Induced Hyperthermia
Hyperthermia appears to play a big role in the neurotoxic effect of MDMA, in that it often fails to develop in the presence of non-elevated body temperatures.
DA/5HT Agonism
-Blocking SERT with a substrate: temperature will still elevate
-DA antagonism: dose-dependent attenuation of hyperthermia
-D1/D2 antagonism (Haloperidol): dose dependent attenuation
-D2 antagonism: no effect
-5HT2A/5HT2C antagonism: absence of hyperthermia (2A seems more important)
-D1 and 5HT2A suspected to be the main factors in hyperthermia
Adrenoreceptors
-alpha1 and beta3 receptor antagonism: abolished hyperthermia
-beta1 and beta2 receptor antagonism: no effect
-alpha1 and general beta receptor antagonism: abolished hyperthermia
-alpha1-a and alpha1-b appear heavily implicated
Endocrine
-Hypophysectomized and thryoparathyroidectomized rats: abolished hyperthermia
-UCP3 down-regulation: decreased thermogenesis (in skeletal muscle)
Ambient temperature
-Increases in ambient temperature by heating or crowding increase the neurotoxic effect as well as acute toxicity/lethality
-Animals given 5HT2A antagonists or NMDA antagonists (latter also usually neuroprotective) and artificially heated will still experience neurotoxicity
Species Dissimilarities
-Primates appear to experience hyperthermia at small doses while rats or mice may not
▬
Other miscellaneous effects of/facts about MDMA
Neuroendocrine Effects of MDMA
-Increases: arginine, cortisol, prolactin, corticosterone, oxytocin, vasopressin and adrenocorticotropin
Immunological Effects of MDMA
-Suppression of lymphocyte proliferation
-Profound leukocyte reduction
-Impairs interleukin-1 beta and alpha-TNF secretion
-Reduces number of CD4 cells
-Decline in CD4:CD8 ratio
Cannabinoid System
-CB1 knockout rats will not self-administer MDMA
Effects on Tryptophan Hydroxylase
-Administration of MDMA results in irreversible inhibition of TPH, suspected time to replenish TPH is 1-3 months
-Not directly caused by MDMA but rather from redox/quinone metabolites
-MDMA increases ROS and nitric oxide, nitric oxide itself inhibits TPH
Role of Glutamate
-Reduction in GLU mediated by DA/5HT release
-Requires further research to establish a possible role in neurotoxicity
▬
Monoamine Oxidase
Monoamine oxidase, particularly MAO-B, is believed to play a large role in the production of MDMA mediated neurotoxicity via the production of free radicals. The formula for the enzymatic degradation of amines by MAO is as follows:
R-CH2-NH2 + H2O + O2 → R-CHO + NH3 + H2O2,
Where hydrogen peroxide can dissociate into hydroxyl radicals and spur the generation of other reactive oxygen species (ROS) like superoxide and nitric oxide.

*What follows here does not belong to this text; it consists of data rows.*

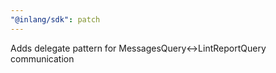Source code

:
 ```yaml
---
"@inlang/sdk": patch
---
```


Adds delegate pattern for MessagesQuery<->LintReportQuery communication
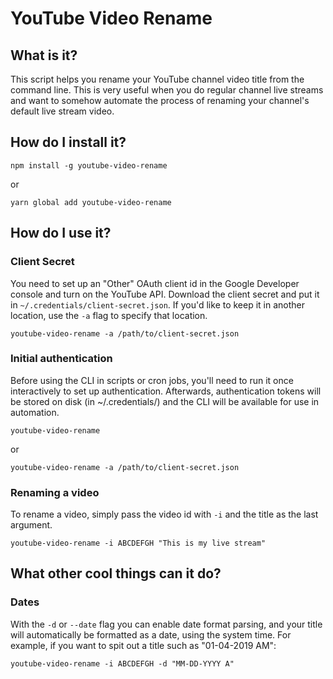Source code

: # YouTube Video Rename

## What is it?
This script helps you rename your YouTube channel video title from the command line. This is very useful when you do regular channel live streams and want to somehow automate the process of renaming your channel's default live stream video.

## How do I install it?
```
npm install -g youtube-video-rename
```
or
```
yarn global add youtube-video-rename
```

## How do I use it?

### Client Secret
You need to set up an "Other" OAuth client id in the Google Developer console and turn on the YouTube API. Download the client secret and put it in `~/.credentials/client-secret.json`. If you'd like to keep it in another location, use the `-a` flag to specify that location.
```
youtube-video-rename -a /path/to/client-secret.json
```

### Initial authentication
Before using the CLI in scripts or cron jobs, you'll need to run it once interactively to set up authentication. Afterwards, authentication tokens will be stored on disk (in ~/.credentials/) and the CLI will be available for use in automation.
```
youtube-video-rename
```
or
```
youtube-video-rename -a /path/to/client-secret.json
```

### Renaming a video
To rename a video, simply pass the video id with `-i` and the title as the last argument.
```
youtube-video-rename -i ABCDEFGH "This is my live stream"
```

## What other cool things can it do?

### Dates
With the `-d` or `--date` flag you can enable date format parsing, and your title will automatically be formatted as a date, using the system time.
For example, if you want to spit out a title such as "01-04-2019 AM":
```
youtube-video-rename -i ABCDEFGH -d "MM-DD-YYYY A"
```
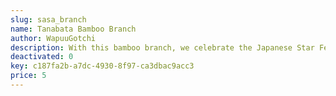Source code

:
 ```yaml
---
slug: sasa_branch
name: Tanabata Bamboo Branch
author: WapuuGotchi
description: With this bamboo branch, we celebrate the Japanese Star Festival (Tanabata) 2024. Special thanks go to the design team at Kitypaws Design. 
deactivated: 0
key: c187fa2b-a7dc-4930-8f97-ca3dbac9acc3
price: 5
---
```

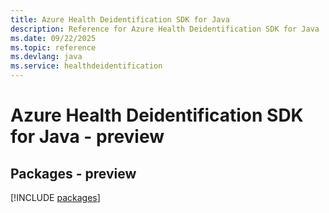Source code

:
 ```yaml
---
title: Azure Health Deidentification SDK for Java
description: Reference for Azure Health Deidentification SDK for Java
ms.date: 09/22/2025
ms.topic: reference
ms.devlang: java
ms.service: healthdeidentification
---
```

# Azure Health Deidentification SDK for Java - preview
## Packages - preview
[!INCLUDE [packages](health-deidentification-index.md)]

-MAO-A Inhibition: Extreme acute toxicity
-MAO-B Inhibition: Ablation of neurotoxicity
-Locations of MAO-A in the brain: Catecholaminergic neurons
-Locations of MAO-B in the brain: Serotonergic neurons, astrocytes, glia
-Location of MAOs in the cell: Outer membrane of mitochondria
-MAO-B preferentially breaks down catecholamines but will break down 5HT if MAO-A is not present
-Superoxide or metals can produce toxic redox cycling quinone metabolites of DA, NE, 5HT and MDMA which generate additional ROS
-Formation of hydrogen peroxide causes the formation of hydroxyl radicals which cause mitochondrial DNA deletions because the mitochondria does not guard its DNA with histones or DNA binding proteins
-5HT2A agonism results in dopamine release; 5HT2C agonism results in GABA release and inhibition of dopamine release
-6-OH-DA neurotoxin pretreatment causes ablation of serotonergic neurotoxicity
-levo-DOPA increases neurotoxicity
-DAT inhibition prevents neurotoxicity
-D2 antagonist has produced conflicting research about prevention of neurotoxicity
-GABA antagonists reduce neurotoxicity
-Pretreatment with levo-tyrosine enhances neurotoxicity
-N-Acetylcysteine and other antioxidants appear to reduce neurotoxicity
▬
Effects of Tryptamine-4,5-dione
-Uncouples mitochondrial respiration
-Inhibits NADH-CoQ1 reductase, cytochrome c oxidase, PDHC and KGDHC (irreversible)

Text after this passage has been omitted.